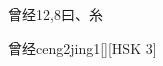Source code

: \begin{entry}{曾经}{12,8}{⽈、⽷}
  \begin{phonetics}{曾经}{ceng2jing1}[][HSK 3]
  \end{phonetics}
\end{entry}
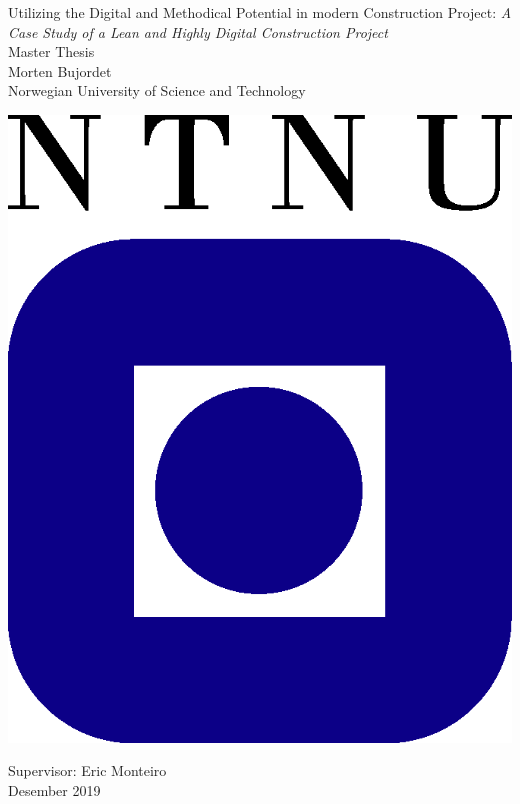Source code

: \clearpage
\begin{titlepage}
    \begin{center}
    
        {\Huge Utilizing the Digital and Methodical Potential in modern Construction Project:} {\Huge\textit{A Case Study of a Lean and Highly Digital Construction Project}} \\[0.4cm]
    
        {\Large Master Thesis} \\[2.0cm]
        {\Large Morten Bujordet} \\ [0.5cm]
        {\Large Norwegian University of Science and Technology}\\
    
        \vspace{3.0cm}
    
                \includegraphics{fig/ntnu-logo2.png}
    
        \vspace{3.0cm}
    
        {\Large Supervisor: Eric Monteiro} \\ [0.2cm]
        {\Large Desember 2019} \\[0.2cm]
    \end{center}
\end{titlepage}
\cleardoublepage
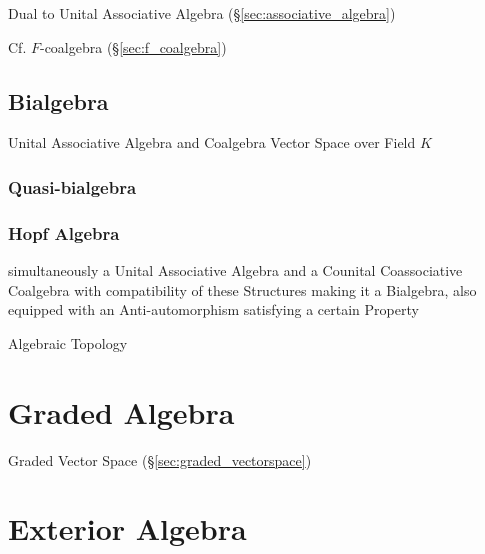 Dual to Unital Associative Algebra (\S\ref{sec:associative_algebra})

Cf. $F$-coalgebra (\S\ref{sec:f_coalgebra})



\subsection{Bialgebra}\label{sec:bialgebra}

Unital Associative Algebra and Coalgebra Vector Space over Field $K$



\subsubsection{Quasi-bialgebra}\label{sec:quasi_bialgebra}

\subsubsection{Hopf Algebra}\label{sec:hopf_algebra}

simultaneously a Unital Associative Algebra and a Counital
Coassociative Coalgebra with compatibility of these Structures making
it a Bialgebra, also equipped with an Anti-automorphism satisfying a
certain Property %

Algebraic Topology



\section{Graded Algebra}\label{sec:graded_algebra}

Graded Vector Space (\S\ref{sec:graded_vectorspace})



\section{Exterior Algebra}\label{sec:exterior_algebra}


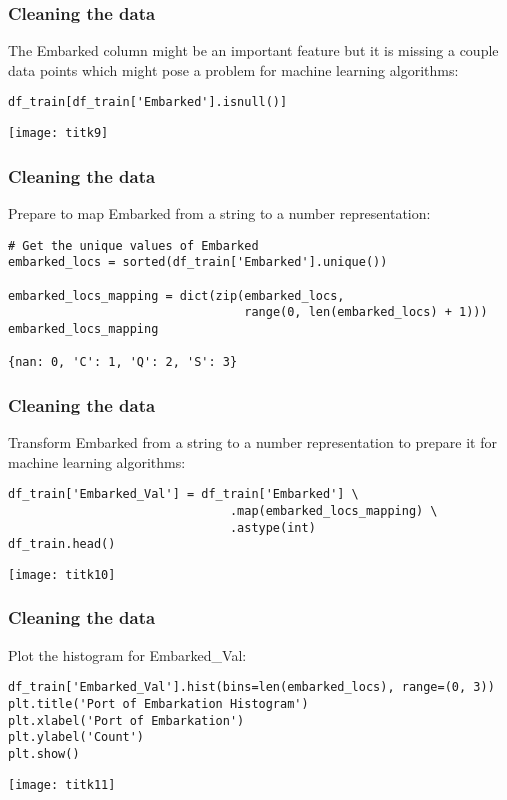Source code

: \begin{frame}[fragile]\frametitle{Cleaning  the data}
The Embarked column might be an important feature but it is missing a couple data points which might pose a problem for machine learning algorithms:
\begin{lstlisting}
df_train[df_train['Embarked'].isnull()]
\end{lstlisting}
\begin{center}
\texttt{[image: titk9]}
\end{center}
\end{frame}


\begin{frame}[fragile]\frametitle{Cleaning  the data}
Prepare to map Embarked from a string to a number representation:
\begin{lstlisting}
# Get the unique values of Embarked
embarked_locs = sorted(df_train['Embarked'].unique())

embarked_locs_mapping = dict(zip(embarked_locs, 
                                 range(0, len(embarked_locs) + 1)))
embarked_locs_mapping

{nan: 0, 'C': 1, 'Q': 2, 'S': 3}
\end{lstlisting}
\end{frame}

\begin{frame}[fragile]\frametitle{Cleaning  the data}
Transform Embarked from a string to a number representation to prepare it for machine learning algorithms:
\begin{lstlisting}
df_train['Embarked_Val'] = df_train['Embarked'] \
                               .map(embarked_locs_mapping) \
                               .astype(int)
df_train.head()
\end{lstlisting}
\begin{center}
\texttt{[image: titk10]}
\end{center}
\end{frame}

\begin{frame}[fragile]\frametitle{Cleaning  the data}
Plot the histogram for Embarked\_Val:
\begin{lstlisting}
df_train['Embarked_Val'].hist(bins=len(embarked_locs), range=(0, 3))
plt.title('Port of Embarkation Histogram')
plt.xlabel('Port of Embarkation')
plt.ylabel('Count')
plt.show()
\end{lstlisting}
\begin{center}
\texttt{[image: titk11]}
\end{center}

\end{frame}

****************************************

## GOAL OF THE EXERCISE
Scan the material above for the word "algorithms", and copy every line in which it is found.

## RESPONSE FOR THIS EXERCISE
The Embarked column might be an important feature but it is missing a couple data points which might pose a problem for machine learning algorithms:
Transform Embarked from a string to a number representation to prepare it for machine learning algorithms:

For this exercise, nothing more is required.